オーメルは綺麗に積み上げた技術の塔の上に一つまみの瓦礫を置いた。
オーメルはアトラスパームの恩恵を受け自分を投げ出し、カラドボルグを手放し刀身を足で踏む。コマンドの入力は済ませた。蹴り飛ばされるはずのカラドボルグから確かな手応えが返ってくる。
サーフボードを操るように横なぎの斬撃が戮丸の首を襲う。
それを戮丸は横にスライドしながらしゃがみ込みでかわす。その間に指弾着弾音が響く。
1・2・3発目からは乾いた金属音に変わる。防御姿勢によるイージスの発動だ。
防御姿勢をとった事によりカラドボルグはオーメルの手に戻る。
距離を更に詰める戮丸をオーメルの投擲したナイフが阻む。防御姿勢中にナイフが抜けるのは彼なりの発見だ。単純な投擲ならば戮丸は無視しただろう。しかし、ヘッドショットならぬネックショットだ。戦闘用ナイフが首に刺さっては無事ではすまない。
とっさに距離を取った。アトラスパームの影響は恩恵だけではない。大きく距離を取りすぎた。
オーメルはカラドボルグを構える。ガントレットはとんでもない熱量に腕を焼くが精神がそれを凌駕した。
ショット・ショット・しゃがみショット・キャンセルライトニング。
マジックミサイルの群れをライトニングが切り裂き戮丸を襲う。
「絨毯爆撃かよ・・・キャラ違うだろ」
ムシュフシュが呟いた。
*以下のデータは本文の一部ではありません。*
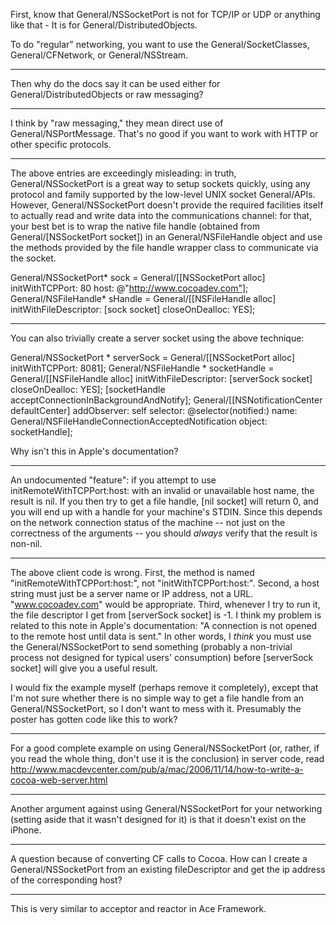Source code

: First, know that General/NSSocketPort is not for TCP/IP or UDP or anything like that - It is for General/DistributedObjects.

To do "regular" networking, you want to use the General/SocketClasses, General/CFNetwork, or General/NSStream.

----
Then why do the docs say it can be used either for General/DistributedObjects or raw messaging?

----
I think by "raw messaging," they mean direct use of General/NSPortMessage. That's no good if you want to work with HTTP or other specific protocols.

----
The above entries are exceedingly misleading: in truth, General/NSSocketPort is a great way to setup sockets quickly, using any protocol and family supported by the low-level UNIX socket General/APIs. However, General/NSSocketPort doesn't provide the required facilities itself to actually read and write data into the communications channel: for that, your best bet is to wrap the native file handle (obtained from General/[NSSocketPort socket]) in an General/NSFileHandle object and use the methods provided by the file handle wrapper class to communicate via the socket.

    
General/NSSocketPort* sock = General/[[NSSocketPort alloc] initWithTCPPort: 80 host: @"http://www.cocoadev.com"];
General/NSFileHandle* sHandle = General/[[NSFileHandle alloc] initWithFileDescriptor: [sock socket] closeOnDealloc: YES];


----
You can also trivially create a server socket using the above technique:


    
  General/NSSocketPort * serverSock = General/[[NSSocketPort alloc] initWithTCPPort: 8081];
  General/NSFileHandle * socketHandle = General/[[NSFileHandle alloc] initWithFileDescriptor: [serverSock socket]
                                                              closeOnDealloc: YES];
  [socketHandle acceptConnectionInBackgroundAndNotify];
  General/[[NSNotificationCenter defaultCenter] addObserver: self selector: @selector(notified:) 
                                               name: General/NSFileHandleConnectionAcceptedNotification
                                             object: socketHandle];


Why isn't this in Apple's documentation?

----

An undocumented "feature": if you attempt to use initRemoteWithTCPPort:host: with an invalid or unavailable host name, the result is nil.  If you then try to get a file handle, [nil socket] will return 0, and you will end up with a handle for your machine's STDIN.  Since this depends on the network connection status of the machine -- not just on the correctness of the arguments -- you should *always* verify that the result is non-nil.

----
The above client code is wrong.  First, the method is named "initRemoteWithTCPPort:host:", not "initWithTCPPort:host:".  Second, a host string must just be a server name or IP address, not a URL.  "www.cocoadev.com" would be appropriate.  Third, whenever I try to run it, the file descriptor I get from [serverSock socket] is -1.  I think my problem is related to this note in Apple's documentation: "A connection is not opened to the remote host until data is sent."  In other words, I *think* you must use the General/NSSocketPort to send something (probably a non-trivial process not designed for typical users' consumption) before [serverSock socket] will give you a useful result.

I would fix the example myself (perhaps remove it completely), except that I'm not sure whether there is no simple way to get a file handle from an General/NSSocketPort, so I don't want to mess with it.  Presumably the poster has gotten code like this to work?

----
For a good complete example on using General/NSSocketPort (or, rather, if you read the whole thing, don't use it is the conclusion) in server code, read http://www.macdevcenter.com/pub/a/mac/2006/11/14/how-to-write-a-cocoa-web-server.html

----
Another argument against using General/NSSocketPort for your networking (setting aside that it wasn't designed for it) is that it doesn't exist on the iPhone.

----
A question because of converting CF calls to Cocoa. How can I create a General/NSSocketPort from an existing fileDescriptor and get the ip address of the corresponding host?

----
This is very similar to acceptor and reactor in Ace Framework.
オーメルが摸したキャラクターは弾幕を張れるタイプではない。ただ、巧みにキャンセルを積み重ねれば擬似弾幕を張れるのは知っている。それにしても密度が濃い。アタンドットでしか成立しないキャンセルの組み合わせをオーメルが模索していた結果だ。
戮丸は大きく避けない。大剣を盾に最小限の回避で・・・いや、動けないのだ。
「あれ・・・全部スナイプだ」
「んな馬鹿な!なら急所に当たるはずだろ!」
「いや、間違いない・・・急所を狙ってないんだ。動けない姿勢になるように戮丸をコントロールしてる・・・」
ノッツの驚愕は一同共にするものになった。連射する方法は知っている。だがその際に細かいコントロール全てにつけるのは、目の前にやってのけている現実が無ければ不可能だと一笑にふしただろう。
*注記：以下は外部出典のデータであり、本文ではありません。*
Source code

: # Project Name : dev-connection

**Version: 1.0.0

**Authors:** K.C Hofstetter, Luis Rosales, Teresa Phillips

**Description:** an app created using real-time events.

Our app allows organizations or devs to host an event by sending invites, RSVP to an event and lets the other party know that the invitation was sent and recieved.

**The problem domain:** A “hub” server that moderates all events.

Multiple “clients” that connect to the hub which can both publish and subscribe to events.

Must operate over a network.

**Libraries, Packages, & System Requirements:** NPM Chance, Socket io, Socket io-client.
オーメルはじりじりと距離を縮め、片手に火球を宿し投げ込んだ。
「アクセル」
オーメルは灼熱の炎界と化した戦場に飛び込んだ。
◆ 淑女の献身
「・・・用件は承りました」
柔らかい光を宿す部屋の中でナハトとカリフは承諾の意を示した。
依頼内容は強襲。実際プレイヤーの蛮行は常態化している。今更、特定人物の暗殺を行ったところでどうなるものでもない。
公にはディクセン陥落の情報漏洩を防ぐとの事だが、アリューシャ・バーフォートに利するものとも思えなかった。
もっとも、利するものであれば、敵対組織であるアルブズレインのナハトが承諾するものではない。
「いまいち狙いが読めないな」
ナハトは正直に心情を吐露した。アリューシャとの対立構造は政治的なポーズでもある。実際はアルブズレインもアリューシャからの依頼は珍しくない。大原則として両陣営に利とするものに限るとの制限が付くからの発言でもある。
「問題は他にもあります」
カリフは問題点を提示した。
まず期限と規模。完全に永続的にとなればほぼ不可能だ。カリフは個人だし、ナハトがアルブズレインを総動員してもディクセンの情報封鎖には無理がある。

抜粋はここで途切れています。